Leio nos jornais, Kathlen, que tua mãe, a sra. Jackeline, hoje emocionalmente arrasada, te dizia: “a gente é negro, mora em favela, não pode dar mole. Temos que ser alguma coisa”. Ela está certa, e você tornou-se designer de interiores. Trabalhava, vivia alegre os seus 24 anos de idade. Casou. Engravidou. Que tristeza, amiga, teu feto de quatro meses ter partido com você, assassinado pela mesma bala perdida. Pois é, amiga minha, eu acho uma afronta essa expressão bala perdida. Não existe isso. O que há é um Estado perdido: omisso, inoperante, incompetente que nada faz para colocar fim a essa guerra no Rio de Janeiro. Inocentes como você e teu feto pagam com a vida a mandriice de autoridades.

Tirante a tua família, Kathlen, teus amigos, amigas, vizinhos e ativistas do Complexo de Lins, onde você morava, quem de fato se importa com a tua morte? Claro, também se revoltam entidades de direitos humanos, boa parte da mídia, artistas, intelectuais e estudantes. A OAB veio a público falar que adulteraram o local em que você foi alcançada pela bala perdida. E eu, amiga, também me importo muito com tua morte. Mas vamos deixar claro: as autoridades que podem interromper o ciclo de tantas grávidas baleadas no Rio de Janeiro (oito e cinco anos) não se importam, não. Nada fazem. E acho ridículas as investigações, nunca dão em nada, pergunta para a nossa querida Marielle, até hoje não descobriram quem mandou executá-la. E, bala perdida ou não, alguns policiais vão atirando cada vez mais. Claro que eles têm de combater traficantes, mas é necessário fazê-lo sem colocar a vida de inocentes em risco, sem atirar a esmo. Mas alguns agentes querem matar traficantes de qualquer forma para abrir mais espaço aos milicianos. Se morrer inocente, morreu.

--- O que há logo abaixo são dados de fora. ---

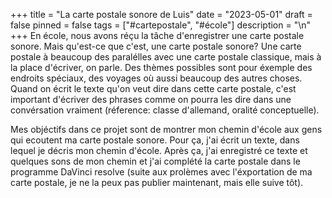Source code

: +++
title = "La carte postale sonore de Luis"
date = "2023-05-01"
draft = false
pinned = false
tags = ["#cartepostale", "#école"]
description = "\n"
+++
En école, nous avons réçu la tâche d'enregistrer une carte postale sonore. Mais qu'est-ce que c'est, une carte postale sonore?
Une carte postale à beaucoup des paralélles avec une carte postale classique, mais à la place d'écriver, on parle. Des thèmes possibles sont pour éxemple des endroits spéciaux, des voyages où aussi beaucoup des autres choses. Quand on écrit le texte qu'on veut dire dans cette carte postale, c'est important d'écriver des phrases comme on pourra les dire dans une convérsation vraiment (réference: classe d'allemand, oralité conceptuelle).

Mes objéctifs dans ce projet sont de montrer mon chemin d'école aux gens qui ecoutent ma carte postale sonore. Pour ça, j'ai écrit un texte, dans lequel je décris mon chemin d'école. Après ça, j'ai enregistré ce texte et quelques sons de mon chemin et j'ai complété la carte postale dans le programme DaVinci resolve (suite aux prolèmes avec l'éxportation de ma carte postale, je ne la peux pas publier maintenant, mais elle suive tôt).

As chamadas autoridades estão no alto da pirâmide social, nós nos amontoamos cá na base. O que a gente precisa aprender é que, chacoalhando a base, os inoperantes e incompetentes e cruéis que estão lá no topo despencam.

Há também aqueles vampiros sociais que brindam com taças de sangue os assassinatos de pretas e pretos. Precisam ser presos.

É preciso colocar fim em tudo isso. Por favor, Kathlen, ajuda a gente! Ajuda a gente na luta pela igualdade racial e pelo fim dos preconceitos.

E se alguém perguntar porque ficamos amigos, vou responder, adaptando Montaigne e me remetendo a Chico Buarque: “porque era ela, porque era eu”.